Dr. Matt Segall is a philosopher and professor at the California Institute of Integral Studies in San Francisco. His background includes cognitive science, philosophy, neuroscience, and interdisciplinary inquiry into metaphysics, religion, and consciousness. In the episode, he discusses growing up in South Florida, studying cognitive science after starting in journalism, and eventually realizing that teaching philosophy allowed him to keep exploring the deepest questions for life.

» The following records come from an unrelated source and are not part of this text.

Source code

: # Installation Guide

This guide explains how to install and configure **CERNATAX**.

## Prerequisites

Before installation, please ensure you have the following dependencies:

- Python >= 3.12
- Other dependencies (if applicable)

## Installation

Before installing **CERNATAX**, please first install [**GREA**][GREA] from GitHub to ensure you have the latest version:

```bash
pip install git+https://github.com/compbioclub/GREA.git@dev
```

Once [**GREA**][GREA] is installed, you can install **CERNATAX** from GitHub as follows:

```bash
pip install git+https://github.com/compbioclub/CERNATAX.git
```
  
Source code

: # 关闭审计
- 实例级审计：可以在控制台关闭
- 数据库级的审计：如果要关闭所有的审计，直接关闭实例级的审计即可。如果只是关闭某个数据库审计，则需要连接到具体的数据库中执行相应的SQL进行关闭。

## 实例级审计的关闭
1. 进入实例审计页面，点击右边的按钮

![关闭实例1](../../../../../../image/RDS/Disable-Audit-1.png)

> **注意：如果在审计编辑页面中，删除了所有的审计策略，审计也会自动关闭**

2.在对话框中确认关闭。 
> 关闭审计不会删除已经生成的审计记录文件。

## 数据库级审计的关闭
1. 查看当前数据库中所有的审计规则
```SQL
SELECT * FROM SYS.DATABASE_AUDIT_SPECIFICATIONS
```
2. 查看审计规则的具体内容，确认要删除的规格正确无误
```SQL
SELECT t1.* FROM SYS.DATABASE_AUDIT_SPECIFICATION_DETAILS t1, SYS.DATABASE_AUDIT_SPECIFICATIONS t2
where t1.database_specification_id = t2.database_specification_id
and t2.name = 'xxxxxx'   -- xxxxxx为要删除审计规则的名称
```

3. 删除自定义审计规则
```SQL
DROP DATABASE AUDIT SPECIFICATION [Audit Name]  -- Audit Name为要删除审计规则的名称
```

Matt’s early life, intellectual formation, and the role of hockey in shaping discipline and virtue
Why journalism led him toward philosophy and cognitive science
A pivotal psilocybin experience at age 19 and its lasting impact
Encountering the Christ / Logos through psychedelic experience
The relationship between Christianity, Buddhism, Daoism, and Western esoteric traditions
Why philosophy should preserve wonder rather than defend dogma
Matt’s process-relational philosophical operating system
Parmenides, Heraclitus, being, becoming, and reality as ongoing process
The difference between Eastern and Western streams of thought, and why they now need integration
The First Axial Age and the possibility of a Second Axial Age
Animism, monotheism, pantheism, and panentheism explained in plain language
AI, machine intelligence, and the danger of mistaking simulation for consciousness
Whether we are already living inside an emergent collective intelligence
The difference between luck and skill
What civilization is refusing to ask about capitalism, technology, and meaning
Why AI may represent one of the greatest enclosures of the human knowledge commons in history
A formative psilocybin experience brought him face to face with what he describes as the Christ being or Logos, despite having distanced himself from Christianity. That encounter redirected his spiritual life toward Christian mysticism while preserving his engagement with Buddhism, Daoism, and other traditions.
Matt argues that philosophy dies when it becomes rigid defense of a single theory. For him, real philosophy keeps open the experience of wonder and remembers that no framework fully captures reality.
His “operating system” is process-relational: reality is not fixed substance but ongoing becoming. He frames this through the polarity between Parmenides and Heraclitus, being and becoming, arguing both are partial truths that need one another.
One of the strongest parts of the conversation is Matt’s explanation of a possible Second Axial Age: a civilizational shift that would reintegrate transcendence with embodiment, spirit with matter, and divinity with the living world. He points toward panentheism as a key frame for that reintegration.
Matt sees AI as part of a long human story of technologically extended intelligence, from fire to language to writing to machine learning. But he stresses that the present moment is qualitatively dangerous because of speed, scale, and the illusion that language simulation equals consciousness.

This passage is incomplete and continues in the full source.